Orthology inference, phylogeny and gene family evolution
We inferred PCG orthology across ten insects and one crustacean and
clustered 90.1% of the genes into 21,942 orthogroups (gene families)
(Figure 3a, Table S7). Among these groups, 4,009 orthogroups, including
1,372 single-copy orthogroups, were present in all species, and 4,640
orthogroups, containing 20,304 genes, were species-specific.
A total of 526 orthogroups,
containing 4,601 genes, were unique to Collembola. FCDK exhibited 13,970
gene families, 572 (2,285 genes) of which were unique; FCSH exhibited
13,675 gene families, including 204 unique families (820 genes) (Table
S7).
After aligning, trimming and filtering, a final matrix of 499,899 amino
acid sites from 1,304 single-copy genes was used for phylogenetic
inference and dating estimates. The identified phylogenetic
relationships were consistent with recent phylogenomic studies (Misof et
al., 2014): Collembola was located at the base of Hexapoda, and Diplura
was sister to insects (Figure 3a). Folsomia (Isotomoidea)
separated from Entomobryoidea in the Late Triassic-Early Jurassic
(186.6‒216.8 Mya). FCDK and FCSH diverged in the middle Neogene
(11.7‒14.7 Mya), indicating that the two strains had been separated for
long enough to be considered independent species.

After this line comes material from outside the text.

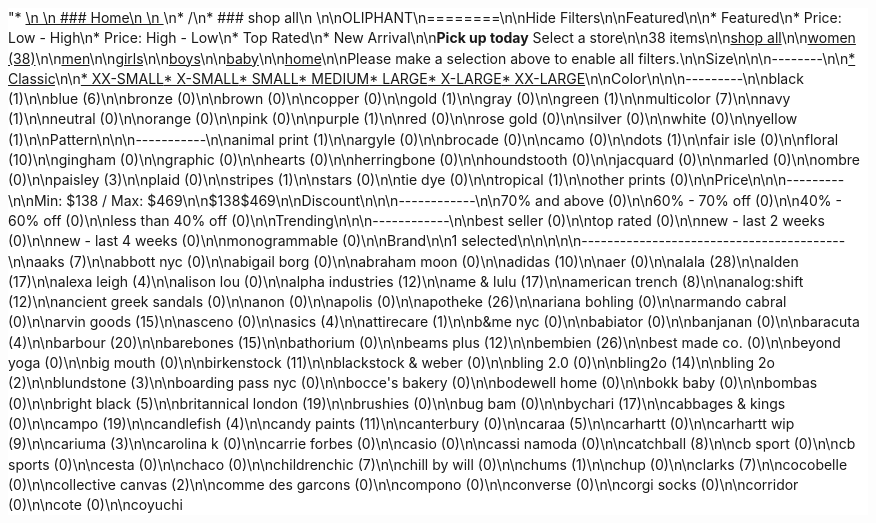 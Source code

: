 "*   [\n    \n    ### Home\n    \n    ](/)\n*   /\n*   ### shop all\n    \n\nOLIPHANT\n========\n\nHide Filters\n\nFeatured\n\n*   Featured\n*   Price: Low - High\n*   Price: High - Low\n*   Top Rated\n*   New Arrival\n\n**Pick up today** Select a store\n\n38 items\n\n[shop all](/all/?crawl=no)\n\n[women (38)](/all/womens?crawl=no)\n\n[men](/all/mens?crawl=no)\n\n[girls](/all/girls?crawl=no)\n\n[boys](/all/boys?crawl=no)\n\n[baby](/all/baby?crawl=no)\n\n[home](/all/home?crawl=no)\n\nPlease make a selection above to enable all filters.\n\nSize\n\n\n--------\n\n[*   Classic](/all/?brand=OLIPHANT&crawl=no&fit=Classic)\n\n[*   XX-SMALL](/all/?brand=OLIPHANT&crawl=no&size=XX-SMALL)[*   X-SMALL](/all/?brand=OLIPHANT&crawl=no&size=X-SMALL)[*   SMALL](/all/?brand=OLIPHANT&crawl=no&size=SMALL)[*   MEDIUM](/all/?brand=OLIPHANT&crawl=no&size=MEDIUM)[*   LARGE](/all/?brand=OLIPHANT&crawl=no&size=LARGE)[*   X-LARGE](/all/?brand=OLIPHANT&crawl=no&size=X-LARGE)[*   XX-LARGE](/all/?brand=OLIPHANT&crawl=no&size=XX-LARGE)\n\nColor\n\n\n---------\n\n[](/all/?brand=OLIPHANT&crawl=no&l_color=root-black)black (1)\n\n[](/all/?brand=OLIPHANT&crawl=no&l_color=root-blue)blue (6)\n\nbronze (0)\n\nbrown (0)\n\ncopper (0)\n\n[](/all/?brand=OLIPHANT&crawl=no&l_color=root-gold)gold (1)\n\ngray (0)\n\n[](/all/?brand=OLIPHANT&crawl=no&l_color=root-green)green (1)\n\n[](/all/?brand=OLIPHANT&crawl=no&l_color=root-multicolor)multicolor (7)\n\n[](/all/?brand=OLIPHANT&crawl=no&l_color=root-navy)navy (1)\n\nneutral (0)\n\norange (0)\n\npink (0)\n\n[](/all/?brand=OLIPHANT&crawl=no&l_color=root-purple)purple (1)\n\nred (0)\n\nrose gold (0)\n\nsilver (0)\n\nwhite (0)\n\n[](/all/?brand=OLIPHANT&crawl=no&l_color=root-yellow)yellow (1)\n\nPattern\n\n\n-----------\n\n[](/all/?brand=OLIPHANT&crawl=no&l_pattern=root-animal-print)animal print (1)\n\nargyle (0)\n\nbrocade (0)\n\ncamo (0)\n\n[](/all/?brand=OLIPHANT&crawl=no&l_pattern=root-dots)dots (1)\n\nfair isle (0)\n\n[](/all/?brand=OLIPHANT&crawl=no&l_pattern=root-floral)floral (10)\n\ngingham (0)\n\ngraphic (0)\n\nhearts (0)\n\nherringbone (0)\n\nhoundstooth (0)\n\njacquard (0)\n\nmarled (0)\n\nombre (0)\n\n[](/all/?brand=OLIPHANT&crawl=no&l_pattern=root-paisley)paisley (3)\n\nplaid (0)\n\n[](/all/?brand=OLIPHANT&crawl=no&l_pattern=root-stripes)stripes (1)\n\nstars (0)\n\ntie dye (0)\n\n[](/all/?brand=OLIPHANT&crawl=no&l_pattern=root-tropical)tropical (1)\n\nother prints (0)\n\nPrice\n\n\n---------\n\nMin: $138 / Max: $469\n\n$138$469\n\nDiscount\n\n\n------------\n\n70% and above (0)\n\n60% - 70% off (0)\n\n40% - 60% off (0)\n\nless than 40% off (0)\n\nTrending\n\n\n------------\n\nbest seller (0)\n\ntop rated (0)\n\nnew - last 2 weeks (0)\n\nnew - last 4 weeks (0)\n\nmonogrammable (0)\n\nBrand\n\n1 selected[](/all/?crawl=no)\n\n\n\n\n-----------------------------------------\n\n[](/all/?brand=AAKS,OLIPHANT&crawl=no)aaks (7)\n\nabbott nyc (0)\n\nabigail borg (0)\n\nabraham moon (0)\n\n[](/all/?brand=ADIDAS,OLIPHANT&crawl=no)adidas (10)\n\naer (0)\n\n[](/all/?brand=ALALA,OLIPHANT&crawl=no)alala (28)\n\n[](/all/?brand=ALDEN,OLIPHANT&crawl=no)alden (17)\n\n[](/all/?brand=ALEXA%20LEIGH,OLIPHANT&crawl=no)alexa leigh (4)\n\nalison lou (0)\n\n[](/all/?brand=ALPHA%20INDUSTRIES,OLIPHANT&crawl=no)alpha industries (12)\n\n[](/all/?brand=AME%20%26%20LULU,OLIPHANT&crawl=no)ame & lulu (17)\n\n[](/all/?brand=AMERICAN%20TRENCH,OLIPHANT&crawl=no)american trench (8)\n\n[](/all/?brand=ANALOG%3ASHIFT,OLIPHANT&crawl=no)analog:shift (12)\n\nancient greek sandals (0)\n\nanon (0)\n\napolis (0)\n\n[](/all/?brand=APOTHEKE,OLIPHANT&crawl=no)apotheke (26)\n\nariana bohling (0)\n\narmando cabral (0)\n\n[](/all/?brand=ARVIN%20GOODS,OLIPHANT&crawl=no)arvin goods (15)\n\nasceno (0)\n\n[](/all/?brand=ASICS,OLIPHANT&crawl=no)asics (4)\n\n[](/all/?brand=ATTIRECARE,OLIPHANT&crawl=no)attirecare (1)\n\nb&me nyc (0)\n\nbabiator (0)\n\nbanjanan (0)\n\n[](/all/?brand=BARACUTA,OLIPHANT&crawl=no)baracuta (4)\n\n[](/all/?brand=BARBOUR,OLIPHANT&crawl=no)barbour (20)\n\n[](/all/?brand=BAREBONES,OLIPHANT&crawl=no)barebones (15)\n\nbathorium (0)\n\n[](/all/?brand=BEAMS%20PLUS,OLIPHANT&crawl=no)beams plus (12)\n\n[](/all/?brand=BEMBIEN,OLIPHANT&crawl=no)bembien (26)\n\nbest made co. (0)\n\nbeyond yoga (0)\n\nbig mouth (0)\n\n[](/all/?brand=Birkenstock,OLIPHANT&crawl=no)birkenstock (11)\n\nblackstock & weber (0)\n\nbling 2.0 (0)\n\n[](/all/?brand=BLING2O,OLIPHANT&crawl=no)bling2o (14)\n\n[](/all/?brand=BLING%202o,OLIPHANT&crawl=no)bling 2o (2)\n\n[](/all/?brand=BLUNDSTONE,OLIPHANT&crawl=no)blundstone (3)\n\nboarding pass nyc (0)\n\nbocce's bakery (0)\n\nbodewell home (0)\n\nbokk baby (0)\n\nbombas (0)\n\n[](/all/?brand=BRIGHT%20BLACK,OLIPHANT&crawl=no)bright black (5)\n\n[](/all/?brand=BRITANNICAL%20LONDON,OLIPHANT&crawl=no)britannical london (19)\n\nbrushies (0)\n\nbug bam (0)\n\n[](/all/?brand=BYCHARI,OLIPHANT&crawl=no)bychari (17)\n\ncabbages & kings (0)\n\n[](/all/?brand=CAMPO,OLIPHANT&crawl=no)campo (19)\n\n[](/all/?brand=CANDLEFISH,OLIPHANT&crawl=no)candlefish (4)\n\n[](/all/?brand=CANDY%20PAINTS,OLIPHANT&crawl=no)candy paints (11)\n\ncanterbury (0)\n\n[](/all/?brand=CARAA,OLIPHANT&crawl=no)caraa (5)\n\ncarhartt (0)\n\n[](/all/?brand=CARHARTT%20WIP,OLIPHANT&crawl=no)carhartt wip (9)\n\n[](/all/?brand=CARIUMA,OLIPHANT&crawl=no)cariuma (3)\n\ncarolina k (0)\n\ncarrie forbes (0)\n\ncasio (0)\n\ncassi namoda (0)\n\n[](/all/?brand=CATCHBALL,OLIPHANT&crawl=no)catchball (8)\n\ncb sport (0)\n\ncb sports (0)\n\ncesta (0)\n\nchaco (0)\n\n[](/all/?brand=CHILDRENCHIC,OLIPHANT&crawl=no)childrenchic (7)\n\nchill by will (0)\n\n[](/all/?brand=CHUMS,OLIPHANT&crawl=no)chums (1)\n\nchup (0)\n\n[](/all/?brand=CLARKS,OLIPHANT&crawl=no)clarks (7)\n\ncocobelle (0)\n\n[](/all/?brand=COLLECTIVE%20CANVAS,OLIPHANT&crawl=no)collective canvas (2)\n\ncomme des garcons (0)\n\ncompono (0)\n\nconverse (0)\n\ncorgi socks (0)\n\ncorridor (0)\n\ncote (0)\n\ncoyuchi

Gene family evolution analyses with CAFÉ identified a large number of
significantly expanded families in most collembolan species (i.e.,
Entomobryomorpha). Among these families, a total of 224 and 81 were
expanded in FCDK and FCSH, respectively (Figure 3a, Table S8). The two
strains shared large expanded cytochrome P450, ABC transporter, zinc
finger, Sec14, pickpocket, lactase-phlorizin hydrolase, chitin-binding
type-2 domain-containing protein, F-box, and ionotropic receptor
families (Figure 3b, c; Table S9), which have generally been found to be
expanded in two other Entomobryomorpha species (Faddeeva-Vakhrusheva et
al., 2017; Zhang et al., 2019) and play an important role in the
adaptive evolution of Collembola. Relative to FCSH, FCDK showed
additional expansions of histone, glutathione S-transferase, lytic
polysaccharide monooxygenase (LPMO), exoskeleton protein,
bacillopeptidase F, beta-lactamase, tenascin, ATP-dependent DNA
helicase, down syndrome cell adhesion molecule-like protein,
chymotrypsinogen, gustatory receptor and neuroligin sequences, which are
related to genetic modification, detoxification, cuticle and nervous
system development, digestion, chemosensation, antibiotic biosynthesis
and lignocellulose degradation (Figure 3b, c). In addition to terms
related to the regulation of translation and transcription factors, GO
and KEGG enrichment analyses of expanded and species-specific families
involved in symbiotic interactions and related biological processes was
performed (Figure S3a‒d). However, these terms were absent or generally
received few annotations in FCSH (Figure S3e‒h).